Così come non sono note le reazioni di Di Maio, Casaleggio e Grillo a queste che al momento sembrano essere solo chiacchiere.

Di certo è che se il signore di Arcore si proponesse davvero di incontrare il M5S non lo farebbe con l’animo di chi vuole cercare una unità di intenti, ma piuttosto con il proposito di dettare condizioni e compromessi che finirebbero, poco a poco, per snaturare i principi e gli obiettivi politici dei pentastellati inficiandone la credibilità.

Per Di Maio, cioè, si tratterebbe di una vera prova del fuoco, difficile e molto rischiosa.

Un vero trappolone, tesogli da marpioni che da decenni si muovono senza scrupoli sulla scena politica inciuciando sempre e comunque per il loro esclusivo tornaconto.

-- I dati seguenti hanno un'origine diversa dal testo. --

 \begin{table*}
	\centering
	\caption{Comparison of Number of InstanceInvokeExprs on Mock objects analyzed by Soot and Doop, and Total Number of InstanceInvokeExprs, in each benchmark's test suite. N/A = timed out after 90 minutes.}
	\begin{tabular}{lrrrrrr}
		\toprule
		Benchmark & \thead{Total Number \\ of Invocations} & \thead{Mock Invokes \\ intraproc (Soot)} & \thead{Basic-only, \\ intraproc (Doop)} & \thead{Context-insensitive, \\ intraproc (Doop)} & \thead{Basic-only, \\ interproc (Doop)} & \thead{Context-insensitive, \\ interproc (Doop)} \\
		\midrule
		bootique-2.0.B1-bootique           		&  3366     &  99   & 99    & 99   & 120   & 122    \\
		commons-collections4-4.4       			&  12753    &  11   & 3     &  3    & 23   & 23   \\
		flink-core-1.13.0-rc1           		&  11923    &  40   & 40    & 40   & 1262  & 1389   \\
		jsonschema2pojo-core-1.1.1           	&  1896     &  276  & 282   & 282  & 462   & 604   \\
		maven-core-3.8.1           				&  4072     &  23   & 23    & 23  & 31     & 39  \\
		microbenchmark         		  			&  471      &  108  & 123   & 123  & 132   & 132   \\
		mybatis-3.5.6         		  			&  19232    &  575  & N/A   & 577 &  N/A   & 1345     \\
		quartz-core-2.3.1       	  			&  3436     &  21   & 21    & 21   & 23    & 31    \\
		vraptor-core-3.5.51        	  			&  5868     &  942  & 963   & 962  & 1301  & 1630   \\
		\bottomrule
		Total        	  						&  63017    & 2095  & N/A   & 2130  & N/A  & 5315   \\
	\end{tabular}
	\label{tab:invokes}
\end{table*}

Un rischio, il primo e più immediato, potrebbe essere quello, ad esempio, di farsi convincere a sostenere l’elezione alla presidenza del Senato del forzista Paolo Romani, fortemente voluto da Berlusconi, rinunciando così al principio “no a candidati condannati, sotto processo e indagati”.

Sarebbe ancor più rischioso abboccare alle esche di un qualche ministero in un ipotetico governo-accrocco con leghisti e forzisti, in cambio dell’abbandono di uno o più punti qualificanti del programma pentastellato.

La stessa ipotesi di un eventuale accordo oggi con Berlusconi, o con chi per lui, prima che inizino le consultazioni al Quirinale, potrebbe pregiudicare una prospettiva, magari più favorevole al M5S, che il presidente Mattarella riuscisse a tessere incontrando le forze politiche.

Insomma, un trappolone tentacolare dal quale Di Maio dovrà stare alla larga se non vorrà da un lato pugnalare il M5S e dall’altro trovarsi inseguito con i forconi da undici milioni di elettori.